Le président Donald Trump a choisi le cadre majestueux du mont Rushmore, dans le Dakota du Sud, pour une allocution marquant la veille du 250e anniversaire de l’indépendance américaine. Devant une foule nombreuse et sous un ciel orageux, il a mêlé un vibrant hommage aux fondateurs du pays à une charge virulente contre ses opposants, qu’il a accusés de promouvoir une idéologie « communiste ». Ce discours, intervenu à quatre mois des élections de mi-mandat, visait à durcir la ligne de l’administration face à l’aile progressiste du Parti démocrate, qui gagne du terrain dans l’électorat libéral.
Le chef de l’État a débuté son intervention sur un ton résolument optimiste, dépeignant les États-Unis comme « la plus grande société de l’histoire de la civilisation ». Il a déclaré : « Vous vivez dans un endroit très spécial – félicitations à tous », suscitant l’enthousiasme de l’assistance. Puis, il a progressivement infléchi son propos pour dénoncer des menaces intérieures. Selon lui, certains voudraient imposer d’autres langues que l’anglais, tandis que d’autres chercheraient à confisquer les armes des citoyens. Il a promis de ne jamais laisser ces scénarios advenir.
Un réquisitoire contre le « communisme »
Donald Trump a martelé le mot « communisme » à de multiples reprises, au point que plusieurs observateurs ont relevé une tonalité rappelant la guerre froide. Il a affirmé que le communisme « est l’ennemi du 4 juillet 1776 », le qualifiant de menace plus grave que l’attaque de Pearl Harbor ou les attentats du 11 septembre 2001. Citant Karl Marx, il a déclaré : « Le communisme est l’exact opposé de la vie, de la liberté et de la quête du bonheur. C’est la mort, la tyrannie et la poursuite du mal. »
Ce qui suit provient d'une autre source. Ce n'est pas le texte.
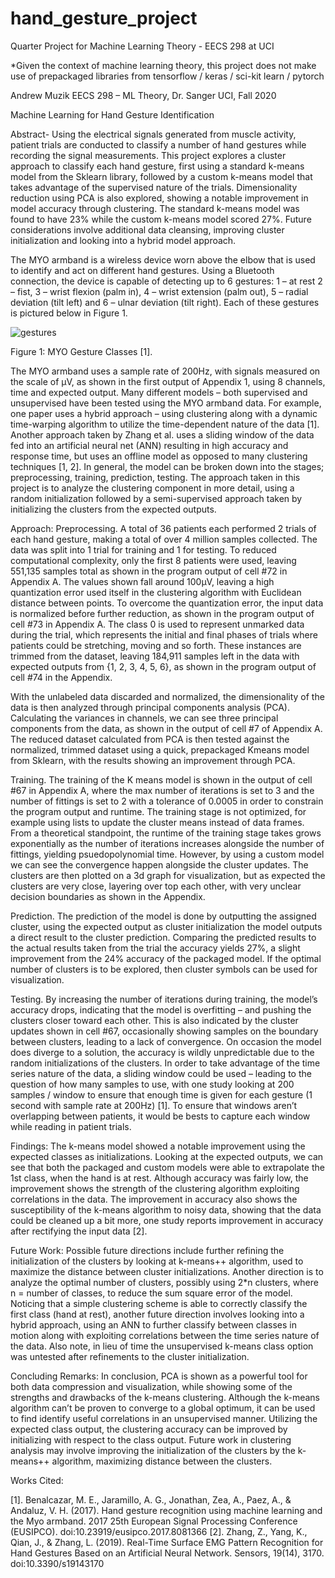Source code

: # hand_gesture_project
Quarter Project for Machine Learning Theory - EECS 298 at UCI

*Given the context of machine learning theory, this project does not make use of prepackaged libraries from tensorflow / keras / sci-kit learn / pytorch

Andrew Muzik
EECS 298 – ML Theory, Dr. Sanger
UCI, Fall 2020

Machine Learning for Hand Gesture Identification

Abstract- Using the electrical signals generated from muscle activity, patient trials are conducted to classify a number of
hand gestures while recording the signal measurements. This project explores a cluster approach to classify each hand
gesture, first using a standard k-means model from the Sklearn library, followed by a custom k-means model that takes
advantage of the supervised nature of the trials. Dimensionality reduction using PCA is also explored, showing a notable
improvement in model accuracy through clustering. The standard k-means model was found to have 23% while the
custom k-means model scored 27%. Future considerations involve additional data cleansing, improving cluster
initialization and looking into a hybrid model approach. 

The MYO armband is a wireless device worn above the elbow that is used to identify and act on different hand gestures.
Using a Bluetooth connection, the device is capable of detecting up to 6 gestures: 1 – at rest 2 – fist, 3 – wrist flexion
(palm in), 4 – wrist extension (palm out), 5 – radial deviation (tilt left) and 6 – ulnar deviation (tilt right). Each of these
gestures is pictured below in Figure 1.


![gestures](https://user-images.githubusercontent.com/22182524/109402992-49873480-790f-11eb-8bbf-811daf5535b1.JPG)

Figure 1: MYO Gesture Classes [1].

The MYO armband uses a sample rate of 200Hz, with signals measured on the scale of µV, as shown in the first output of
Appendix 1, using 8 channels, time and expected output. Many different models – both supervised and unsupervised
have been tested using the MYO armband data. For example, one paper uses a hybrid approach – using clustering along
with a dynamic time-warping algorithm to utilize the time-dependent nature of the data [1]. Another approach taken by
Zhang et al. uses a sliding window of the data fed into an artificial neural net (ANN) resulting in high accuracy and
response time, but uses an offline model as opposed to many clustering techniques [1, 2]. In general, the model can be
broken down into the stages; preprocessing, training, prediction, testing. The approach taken in this project is to analyze
the clustering component in more detail, using a random initialization followed by a semi-supervised approach taken by
initializing the clusters from the expected outputs. 

Approach:
Preprocessing. A total of 36 patients each performed 2 trials of each hand gesture, making a total of over 4 million
samples collected. The data was split into 1 trial for training and 1 for testing. To reduced computational complexity,
only the first 8 patients were used, leaving 551,135 samples total as shown in the program output of cell #72 in
Appendix A. The values shown fall around 100µV, leaving a high quantization error used itself in the clustering algorithm
with Euclidean distance between points. To overcome the quantization error, the input data is normalized before further
reduction, as shown in the program output of cell #73 in Appendix A. The class 0 is used to represent unmarked data
during the trial, which represents the initial and final phases of trials where patients could be stretching, moving and so
forth. These instances are trimmed from the dataset, leaving 184,911 samples left in the data with expected outputs
from {1, 2, 3, 4, 5, 6}, as shown in the program output of cell #74 in the Appendix.

With the unlabeled data discarded and normalized, the dimensionality of the data is then analyzed through principal
components analysis (PCA). Calculating the variances in channels, we can see three principal components from the data,
as shown in the output of cell #7 of Appendix A. The reduced dataset calculated from PCA is then tested against the
normalized, trimmed dataset using a quick, prepackaged Kmeans model from Sklearn, with the results showing an
improvement through PCA.

Training. The training of the K means model is shown in the output of cell #67 in Appendix A, where the max number of
iterations is set to 3 and the number of fittings is set to 2 with a tolerance of 0.0005 in order to constrain the program
output and runtime. The training stage is not optimized, for example using lists to update the cluster means instead of
data frames. From a theoretical standpoint, the runtime of the training stage takes grows exponentially as the number
of iterations increases alongside the number of fittings, yielding psuedopolynomial time. However, by using a custom
model we can see the convergence happen alongside the cluster updates. The clusters are then plotted on a 3d graph
for visualization, but as expected the clusters are very close, layering over top each other, with very unclear decision
boundaries as shown in the Appendix.

Prediction. The prediction of the model is done by outputting the assigned cluster, using the expected output as cluster
initialization the model outputs a direct result to the cluster prediction. Comparing the predicted results to the actual
results taken from the trial the accuracy yields 27%, a slight improvement from the 24% accuracy of the packaged
model. If the optimal number of clusters is to be explored, then cluster symbols can be used for visualization.

Testing. By increasing the number of iterations during training, the model’s accuracy drops, indicating that the model is
overfitting – and pushing the clusters closer toward each other. This is also indicated by the cluster updates shown in cell
#67, occasionally showing samples on the boundary between clusters, leading to a lack of convergence. On occasion the
model does diverge to a solution, the accuracy is wildly unpredictable due to the random initializations of the clusters. In
order to take advantage of the time series nature of the data, a sliding window could be used – leading to the question
of how many samples to use, with one study looking at 200 samples / window to ensure that enough time is given for
each gesture (1 second with sample rate at 200Hz) [1]. To ensure that windows aren’t overlapping between patients, it
would be bests to capture each window while reading in patient trials.

Findings: The k-means model showed a notable improvement using the expected classes as initializations. Looking at the
expected outputs, we can see that both the packaged and custom models were able to extrapolate the 1st class, when
the hand is at rest. Although accuracy was fairly low, the improvement shows the strength of the clustering algorithm
exploiting correlations in the data. The improvement in accuracy also shows the susceptibility of the k-means algorithm
to noisy data, showing that the data could be cleaned up a bit more, one study reports improvement in accuracy after
rectifying the input data [2].

Future Work: Possible future directions include further refining the initialization of the clusters by looking at k-means++
algorithm, used to maximize the distance between cluster initializations. Another direction is to analyze the optimal
number of clusters, possibly using 2*n clusters, where n = number of classes, to reduce the sum square error of the
model. Noticing that a simple clustering scheme is able to correctly classify the first class (hand at rest), another future
direction involves looking into a hybrid approach, using an ANN to further classify between classes in motion along with
exploiting correlations between the time series nature of the data. Also note, in lieu of time the unsupervised k-means
class option was untested after refinements to the cluster initialization.

Concluding Remarks:
In conclusion, PCA is shown as a powerful tool for both data compression and visualization, while showing some
of the strengths and drawbacks of the k-means clustering. Although the k-means algorithm can’t be proven to converge
to a global optimum, it can be used to find identify useful correlations in an unsupervised manner. Utilizing the expected
class output, the clustering accuracy can be improved by initializing with respect to the class output. Future work in
clustering analysis may involve improving the initialization of the clusters by the k-means++ algorithm, maximizing
distance between the clusters. 



Works Cited:

[1]. Benalcazar, M. E., Jaramillo, A. G., Jonathan, Zea, A., Paez, A., & Andaluz, V. H. (2017). Hand gesture
recognition using machine learning and the Myo armband. 2017 25th European Signal Processing
Conference (EUSIPCO). doi:10.23919/eusipco.2017.8081366
[2]. Zhang, Z., Yang, K., Qian, J., & Zhang, L. (2019). Real-Time Surface EMG Pattern Recognition for Hand
Gestures Based on an Artificial Neural Network. Sensors, 19(14), 3170. doi:10.3390/s19143170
Le président a également appelé le Congrès à adopter la loi qu’il a baptisée « SAVE America Act », qui renforcerait les exigences en matière de carte d’identité pour voter, rendant le processus électoral plus restrictif. Il a réclamé la suppression de l’obstruction parlementaire (filibuster) pour faciliter cette adoption. Il a prévenu que la majorité républicaine risquait de perdre les élections de novembre si elle se montrait « stupide et imprudente ».
Un décor spectaculaire et une météo capricieuse
Le spectacle offert au public n’a pas été en reste. Avant l’arrivée du président, des hélicoptères militaires ont survolé le site, tandis que des haut-parleurs diffusaient des morceaux de rock emblématiques (AC/DC, Lynyrd Skynyrd). Un bombardier B52 a également fendu le ciel. Alors que le soleil disparaissait, des projecteurs ont illuminé les quatre visages granitiques des présidents Washington, Jefferson, Roosevelt et Lincoln, sculptés près d’un siècle plus tôt.
Mais la météo a ajouté une note dramatique : des orages et des éclairs ont traversé la région, accompagnés de grêlons de la taille de balles de ping-pong. L’odeur des pins ponderosa imprégnés d’eau de pluie a envahi les lieux. Les spectateurs, protégés sous des parapluies, se sont réfugiés dans une boutique de souvenirs et un café. Certains commentateurs ont noté que les visages des présidents semblaient pleurer sous la pluie.
Un précédent en 2020
Il y a six ans, jour pour jour, M. Trump s’était déjà exprimé au même endroit, en pleine pandémie de Covid-19 et après la mort de George Floyd. À l’époque, il avait mis en garde contre une « nouvelle extrême gauche fasciste ». Cette fois, il a changé de cible idéologique, passant du « fascisme » au « communisme ». Ce choix rhétorique s’inscrit dans une stratégie de l’administration visant à diaboliser ses adversaires avant un scrutin décisif.
Le président devait participer aux célébrations officielles du 4 juillet à Washington le lendemain. Son discours à Mount Rushmore a été perçu comme un prélude à une campagne électorale qui s’annonce féroce, avec des démocrates progressistes de plus en plus audibles et une base républicaine à mobiliser.